The guard is leveraging a decade of investment in cyber security at Camp Murray in Lakewood for its new assignment, The News Tribune reported in Sunday’s newspaper.
They want to bring to the digital world the kind of disaster response they use to help fight wildfires and floods, said Lt. Gent Welsh of the Air National Guard.
“Just as ‘Business X’ needs the National Guard to come in and fill sand bags, ‘Business X’ might need to call the National Guard if it’s overwhelmed on the cyber side,” Welsh said.
The National Guard has a natural advantage in this new effort because it draws on employees from companies including Microsoft and Amazon.
These high-tech citizen soldiers serve in units such as the 262nd Network Warfare Squadron, which carries out worldwide cyber-security missions from a nondescript brick building on Joint Base Lewis-McChord. They’re tasked with protecting Pentagon networks from hackers who steal information or otherwise manipulate Defense Department data.
“A lot of modern and future war fighting is going to take place in these secure facilities as opposed to in forward deployed positions,” said Col. Brian Dravis, commander of the 194th Regional Support Wing, which includes the network warfare squadron.
In July, the Washington National Guard approved a plan outlining how it can assist utilities and local governments in cyber-attacks.
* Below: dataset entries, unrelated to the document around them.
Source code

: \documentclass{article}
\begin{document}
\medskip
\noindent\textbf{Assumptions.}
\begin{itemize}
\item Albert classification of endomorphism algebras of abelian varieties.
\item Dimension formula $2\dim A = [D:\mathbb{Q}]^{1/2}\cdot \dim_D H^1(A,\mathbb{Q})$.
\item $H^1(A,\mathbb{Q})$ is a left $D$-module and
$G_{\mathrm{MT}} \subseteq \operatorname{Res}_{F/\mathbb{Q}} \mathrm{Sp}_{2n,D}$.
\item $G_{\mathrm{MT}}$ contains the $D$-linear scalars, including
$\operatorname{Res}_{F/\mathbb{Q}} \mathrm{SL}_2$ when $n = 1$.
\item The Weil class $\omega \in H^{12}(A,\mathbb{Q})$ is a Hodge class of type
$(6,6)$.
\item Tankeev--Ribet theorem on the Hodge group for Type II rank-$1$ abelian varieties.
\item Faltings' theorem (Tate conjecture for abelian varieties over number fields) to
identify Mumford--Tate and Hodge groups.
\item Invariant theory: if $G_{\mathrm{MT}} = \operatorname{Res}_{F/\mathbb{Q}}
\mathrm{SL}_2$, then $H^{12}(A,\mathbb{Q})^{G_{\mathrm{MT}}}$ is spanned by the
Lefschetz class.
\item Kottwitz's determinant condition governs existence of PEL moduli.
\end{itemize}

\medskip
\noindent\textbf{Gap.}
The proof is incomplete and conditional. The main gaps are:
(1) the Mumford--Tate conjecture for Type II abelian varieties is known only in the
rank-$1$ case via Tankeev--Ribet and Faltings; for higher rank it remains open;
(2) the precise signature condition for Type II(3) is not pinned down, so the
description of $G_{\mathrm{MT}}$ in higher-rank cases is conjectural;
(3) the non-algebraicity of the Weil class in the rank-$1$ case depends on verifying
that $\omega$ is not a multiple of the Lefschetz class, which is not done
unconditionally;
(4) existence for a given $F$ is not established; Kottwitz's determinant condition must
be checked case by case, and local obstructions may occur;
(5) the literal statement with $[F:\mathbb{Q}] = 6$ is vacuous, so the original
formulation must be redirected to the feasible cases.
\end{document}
It identified units that can help local governments take preventive measures to protect themselves, as well as soldiers who could do forensic work to identify attackers or deploy in the middle of an assault.
“We are ready to respond tonight,” Welsh said.
Officials are still working out how the National Guard can partner with other agencies for this new work.
The city of Seattle says it found too many obstacles for a realistic partnership, but they have been trying to do some projects together, said Michael Hamilton, chief of Seattle’s information security systems.
He has asked to have the National Guard’s 262nd Network Warfare Squadron test Seattle’s cyber defenses, but he couldn’t reach an agreement because the request would have to go from the governor to the Department of Homeland Security.
Hamilton is going to Camp Murray this month to help the Guard define what level of attack should trigger a call-up and response. Those terms remain unclear from leaders in the nation’s capital.
Welsh said they’re working on a new process for the governor to decide if the request meets a worthwhile use of state resources.
Intelligence-driven programs should be relatively safe as the Pentagon prepares to cut spending over the next decade. In an August visit to Naval Base Kitsap, Defense Secretary Leon Panetta stressed that cyber security would remain a top priority.
That bodes well for the Washington Guard’s intelligence programs, and for the soldiers who might pursue careers in civilian cyber security after leaving the service.
“There’s 0 percent unemployment in this field,” said Barbara Endicott-Popovsky, director of the Center for Information Assurance and Cyber Security at the University of Washington. “There’s a deficit of people in this field.”
She’s working to create a “pipeline” for service members to build on their cyber-security experience and make the transition to civilian work in the same field.
“I really want to see soldiers be able to take advantage of it and get themselves careers that have legs,” she said. “Cyber security — I don’t care how old you are — will not be solved in our lifetime.”